INPUT FOR THIS TASK below:
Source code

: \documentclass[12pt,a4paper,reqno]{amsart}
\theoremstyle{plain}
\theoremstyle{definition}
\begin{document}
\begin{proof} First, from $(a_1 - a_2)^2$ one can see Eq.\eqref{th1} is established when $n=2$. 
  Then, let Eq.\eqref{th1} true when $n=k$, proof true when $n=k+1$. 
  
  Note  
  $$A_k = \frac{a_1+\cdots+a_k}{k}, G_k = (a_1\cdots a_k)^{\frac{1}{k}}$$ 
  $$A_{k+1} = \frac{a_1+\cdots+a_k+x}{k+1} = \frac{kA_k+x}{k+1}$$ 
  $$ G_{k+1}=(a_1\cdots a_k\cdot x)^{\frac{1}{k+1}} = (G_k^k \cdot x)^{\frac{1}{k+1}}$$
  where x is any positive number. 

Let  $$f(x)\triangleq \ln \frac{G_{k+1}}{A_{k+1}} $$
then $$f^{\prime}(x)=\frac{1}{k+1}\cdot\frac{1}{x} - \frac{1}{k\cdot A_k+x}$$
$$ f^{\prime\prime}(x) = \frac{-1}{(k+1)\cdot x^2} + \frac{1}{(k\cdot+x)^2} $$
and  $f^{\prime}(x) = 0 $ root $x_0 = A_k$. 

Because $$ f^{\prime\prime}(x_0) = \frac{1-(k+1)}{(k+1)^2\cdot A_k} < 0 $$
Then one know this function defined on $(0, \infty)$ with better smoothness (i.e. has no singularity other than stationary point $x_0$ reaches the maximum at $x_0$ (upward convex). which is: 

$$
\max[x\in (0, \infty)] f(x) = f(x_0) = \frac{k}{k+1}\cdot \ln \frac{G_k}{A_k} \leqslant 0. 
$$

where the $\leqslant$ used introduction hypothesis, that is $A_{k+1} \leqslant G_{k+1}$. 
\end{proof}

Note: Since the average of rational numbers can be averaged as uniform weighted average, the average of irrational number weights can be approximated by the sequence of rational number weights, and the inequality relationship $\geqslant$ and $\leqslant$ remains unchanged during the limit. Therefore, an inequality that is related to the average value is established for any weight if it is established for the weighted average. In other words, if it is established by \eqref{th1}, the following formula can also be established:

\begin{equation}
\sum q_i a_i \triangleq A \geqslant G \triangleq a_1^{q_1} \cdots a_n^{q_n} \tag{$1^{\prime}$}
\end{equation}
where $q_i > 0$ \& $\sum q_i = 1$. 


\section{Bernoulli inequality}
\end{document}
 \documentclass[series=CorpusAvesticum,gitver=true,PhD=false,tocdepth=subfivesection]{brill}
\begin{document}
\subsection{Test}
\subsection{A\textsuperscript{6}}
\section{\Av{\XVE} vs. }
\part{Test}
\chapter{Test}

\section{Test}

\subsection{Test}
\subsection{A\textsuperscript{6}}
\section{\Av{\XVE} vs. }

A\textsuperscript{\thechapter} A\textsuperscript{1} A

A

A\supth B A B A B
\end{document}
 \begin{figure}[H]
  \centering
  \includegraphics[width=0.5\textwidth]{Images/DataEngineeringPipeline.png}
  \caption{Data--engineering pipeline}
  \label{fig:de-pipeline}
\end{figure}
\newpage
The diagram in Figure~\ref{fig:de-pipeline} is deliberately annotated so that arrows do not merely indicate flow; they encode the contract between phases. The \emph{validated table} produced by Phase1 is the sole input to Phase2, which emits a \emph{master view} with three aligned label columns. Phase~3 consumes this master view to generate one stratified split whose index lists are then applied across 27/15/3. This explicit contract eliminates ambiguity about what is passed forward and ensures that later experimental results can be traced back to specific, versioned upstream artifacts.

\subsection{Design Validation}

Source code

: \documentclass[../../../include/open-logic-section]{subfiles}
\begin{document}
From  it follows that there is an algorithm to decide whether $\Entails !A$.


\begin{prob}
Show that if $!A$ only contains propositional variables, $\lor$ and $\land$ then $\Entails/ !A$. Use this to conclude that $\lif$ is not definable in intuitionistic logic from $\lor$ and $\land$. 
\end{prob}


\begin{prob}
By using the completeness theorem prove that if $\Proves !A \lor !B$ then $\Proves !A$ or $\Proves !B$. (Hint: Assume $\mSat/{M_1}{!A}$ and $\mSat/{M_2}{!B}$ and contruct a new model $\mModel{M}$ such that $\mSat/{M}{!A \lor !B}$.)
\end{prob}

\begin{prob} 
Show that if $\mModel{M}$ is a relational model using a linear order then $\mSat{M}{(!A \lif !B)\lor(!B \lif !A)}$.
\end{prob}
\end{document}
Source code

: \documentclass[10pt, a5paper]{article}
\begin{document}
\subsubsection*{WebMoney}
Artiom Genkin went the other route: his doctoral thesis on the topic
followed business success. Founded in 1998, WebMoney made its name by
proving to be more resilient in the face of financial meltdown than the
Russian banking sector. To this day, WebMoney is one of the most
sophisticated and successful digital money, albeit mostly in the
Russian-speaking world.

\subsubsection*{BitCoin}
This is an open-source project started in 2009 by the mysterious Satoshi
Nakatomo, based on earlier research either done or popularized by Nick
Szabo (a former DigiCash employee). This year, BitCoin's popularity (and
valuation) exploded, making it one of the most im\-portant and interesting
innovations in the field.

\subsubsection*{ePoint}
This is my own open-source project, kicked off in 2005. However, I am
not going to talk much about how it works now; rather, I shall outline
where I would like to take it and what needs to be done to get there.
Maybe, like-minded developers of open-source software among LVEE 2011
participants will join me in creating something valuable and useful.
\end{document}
End of INPUT FOR THIS TASK.
PROBLEM DETAILS :: Output the full listing without altering anything.

EXERCISE OUTPUT ::
Source code

: \documentclass[12pt,a4paper,reqno]{amsart}
\theoremstyle{plain}
\theoremstyle{definition}
\begin{document}
\begin{proof} First, from $(a_1 - a_2)^2$ one can see Eq.\eqref{th1} is established when $n=2$. 
  Then, let Eq.\eqref{th1} true when $n=k$, proof true when $n=k+1$. 
  
  Note  
  $$A_k = \frac{a_1+\cdots+a_k}{k}, G_k = (a_1\cdots a_k)^{\frac{1}{k}}$$ 
  $$A_{k+1} = \frac{a_1+\cdots+a_k+x}{k+1} = \frac{kA_k+x}{k+1}$$ 
  $$ G_{k+1}=(a_1\cdots a_k\cdot x)^{\frac{1}{k+1}} = (G_k^k \cdot x)^{\frac{1}{k+1}}$$
  where x is any positive number. 

Let  $$f(x)\triangleq \ln \frac{G_{k+1}}{A_{k+1}} $$
then $$f^{\prime}(x)=\frac{1}{k+1}\cdot\frac{1}{x} - \frac{1}{k\cdot A_k+x}$$
$$ f^{\prime\prime}(x) = \frac{-1}{(k+1)\cdot x^2} + \frac{1}{(k\cdot+x)^2} $$
and  $f^{\prime}(x) = 0 $ root $x_0 = A_k$. 

Because $$ f^{\prime\prime}(x_0) = \frac{1-(k+1)}{(k+1)^2\cdot A_k} < 0 $$
Then one know this function defined on $(0, \infty)$ with better smoothness (i.e. has no singularity other than stationary point $x_0$ reaches the maximum at $x_0$ (upward convex). which is: 

$$
\max[x\in (0, \infty)] f(x) = f(x_0) = \frac{k}{k+1}\cdot \ln \frac{G_k}{A_k} \leqslant 0. 
$$

where the $\leqslant$ used introduction hypothesis, that is $A_{k+1} \leqslant G_{k+1}$. 
\end{proof}

Note: Since the average of rational numbers can be averaged as uniform weighted average, the average of irrational number weights can be approximated by the sequence of rational number weights, and the inequality relationship $\geqslant$ and $\leqslant$ remains unchanged during the limit. Therefore, an inequality that is related to the average value is established for any weight if it is established for the weighted average. In other words, if it is established by \eqref{th1}, the following formula can also be established:

\begin{equation}
\sum q_i a_i \triangleq A \geqslant G \triangleq a_1^{q_1} \cdots a_n^{q_n} \tag{$1^{\prime}$}
\end{equation}
where $q_i > 0$ \& $\sum q_i = 1$. 


\section{Bernoulli inequality}
\end{document}
 \documentclass[series=CorpusAvesticum,gitver=true,PhD=false,tocdepth=subfivesection]{brill}
\begin{document}
\subsection{Test}
\subsection{A\textsuperscript{6}}
\section{\Av{\XVE} vs. }
\part{Test}
\chapter{Test}

\section{Test}

\subsection{Test}
\subsection{A\textsuperscript{6}}
\section{\Av{\XVE} vs. }

A\textsuperscript{\thechapter} A\textsuperscript{1} A

A

A\supth B A B A B
\end{document}
 \begin{figure}[H]
  \centering
  \includegraphics[width=0.5\textwidth]{Images/DataEngineeringPipeline.png}
  \caption{Data--engineering pipeline}
  \label{fig:de-pipeline}
\end{figure}
\newpage
The diagram in Figure~\ref{fig:de-pipeline} is deliberately annotated so that arrows do not merely indicate flow; they encode the contract between phases. The \emph{validated table} produced by Phase1 is the sole input to Phase2, which emits a \emph{master view} with three aligned label columns. Phase~3 consumes this master view to generate one stratified split whose index lists are then applied across 27/15/3. This explicit contract eliminates ambiguity about what is passed forward and ensures that later experimental results can be traced back to specific, versioned upstream artifacts.

\subsection{Design Validation}

Source code

: \documentclass[../../../include/open-logic-section]{subfiles}
\begin{document}
From  it follows that there is an algorithm to decide whether $\Entails !A$.


\begin{prob}
Show that if $!A$ only contains propositional variables, $\lor$ and $\land$ then $\Entails/ !A$. Use this to conclude that $\lif$ is not definable in intuitionistic logic from $\lor$ and $\land$. 
\end{prob}


\begin{prob}
By using the completeness theorem prove that if $\Proves !A \lor !B$ then $\Proves !A$ or $\Proves !B$. (Hint: Assume $\mSat/{M_1}{!A}$ and $\mSat/{M_2}{!B}$ and contruct a new model $\mModel{M}$ such that $\mSat/{M}{!A \lor !B}$.)
\end{prob}

\begin{prob} 
Show that if $\mModel{M}$ is a relational model using a linear order then $\mSat{M}{(!A \lif !B)\lor(!B \lif !A)}$.
\end{prob}
\end{document}
Source code

: \documentclass[10pt, a5paper]{article}
\begin{document}
\subsubsection*{WebMoney}
Artiom Genkin went the other route: his doctoral thesis on the topic
followed business success. Founded in 1998, WebMoney made its name by
proving to be more resilient in the face of financial meltdown than the
Russian banking sector. To this day, WebMoney is one of the most
sophisticated and successful digital money, albeit mostly in the
Russian-speaking world.

\subsubsection*{BitCoin}
This is an open-source project started in 2009 by the mysterious Satoshi
Nakatomo, based on earlier research either done or popularized by Nick
Szabo (a former DigiCash employee). This year, BitCoin's popularity (and
valuation) exploded, making it one of the most im\-portant and interesting
innovations in the field.

\subsubsection*{ePoint}
This is my own open-source project, kicked off in 2005. However, I am
not going to talk much about how it works now; rather, I shall outline
where I would like to take it and what needs to be done to get there.
Maybe, like-minded developers of open-source software among LVEE 2011
participants will join me in creating something valuable and useful.
\end{document}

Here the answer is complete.